When am I goin to get a break from doin a post on here? The patch just keeps on giving and today it turned up four new patch ticks, Great Black Hawk, Cinnamon Becard and well over due, Cattle Egret and another lifer included another Empidonax flycatcher, Willow Flycatcher!
After yesterdays awesome day, Justin was eager to join me this morning for a few hours on the patch. We only covered the east and west side of the sight and on the former area of note we got a single Wood Thrush, Orchard and 2 Black-cowled Oriole, 2 Tropical Wood Pewee, 2 Orange-billed Sparrow and 2 Rose-breasted Grosbeak. However, it was the west side that produced the lifer. Justin relocated the White-throated Flycatcher, got a pic before it disappeared. We spent some time trying to find it and ended up under the tall mallows where there were a single Dark-striped Sparrow and Olivaceous Piculet and 2 Mourning Warbler. Justin took his time getting pics of a Common Tody Flycatcher while I continued through the maze of Mallows. A few minutes later, Justin showed me a BOC shot of a greyish Empidonax flycatcher. I could see that it wasn’t the White-throated and after searching for a few minutes, I relocated it perched low down. It was calling regularly and by the long tail and primaries, I strongly thought that it was probably a Willow Flycatcher. This was confirmed from recordings on the Ebird app that we listened to while the flycatcher was still vocal. Ideal!
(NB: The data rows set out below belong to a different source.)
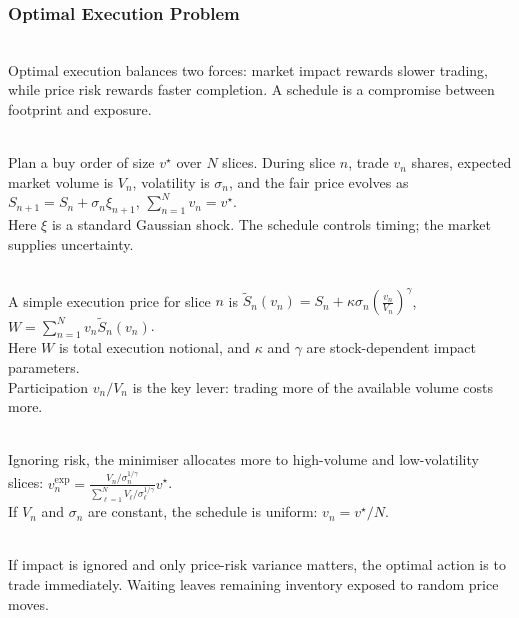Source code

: \subsubsection{Optimal Execution Problem}

\begin{principle} \\
Optimal execution balances two forces: market impact rewards slower trading, while price risk rewards faster completion. A schedule is a compromise between footprint and exposure.
\end{principle}

\begin{model} \\
Plan a buy order of size $v^\star$ over $N$ slices. During slice $n$, trade $v_n$ shares, expected market volume is $V_n$, volatility is $\sigma_n$, and the fair price evolves as $S_{n+1}=S_n+\sigma_n\xi_{n+1}$, $\sum\limits_{n=1}^{N}v_n=v^\star$.\\
Here $\xi$ is a standard Gaussian shock. The schedule controls timing; the market supplies uncertainty.
\end{model}

\begin{model} \\
A simple execution price for slice $n$ is $\widetilde{S}_n(v_n)=S_n+\kappa\sigma_n\left(\frac{v_n}{V_n}\right)^\gamma$, $W=\sum\limits_{n=1}^{N}v_n\widetilde{S}_n(v_n)$.\\
Here $W$ is total execution notional, and $\kappa$ and $\gamma$ are stock-dependent impact parameters.\\
Participation $v_n/V_n$ is the key lever: trading more of the available volume costs more.
\end{model}

\begin{definition} \\
Ignoring risk, the minimiser allocates more to high-volume and low-volatility slices: $v_n^{\mathrm{exp}} =\frac{V_n/\sigma_n^{1/\gamma}}{\sum\limits_{\ell=1}^{N}V_\ell/\sigma_\ell^{1/\gamma}}v^\star$.\\
If $V_n$ and $\sigma_n$ are constant, the schedule is uniform: $v_n=v^\star/N$.
\end{definition}

\begin{mechanism} \\
If impact is ignored and only price-risk variance matters, the optimal action is to trade immediately. Waiting leaves remaining inventory exposed to random price moves.
\end{mechanism}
A Boat-billed Heron turned up in the same tree where they’ve always roosted at the west pond where there was also a pair of Green Kingfisher and single Green Heron, Green Ibis and the daily Great Egret. Justin had to get back to the hostel for mid-day and at the entrance of the patch, I spotted 2 Great Black Hawk circling just NW of the hostel. That’s now three new raptors added to the patch list in a equal number of days.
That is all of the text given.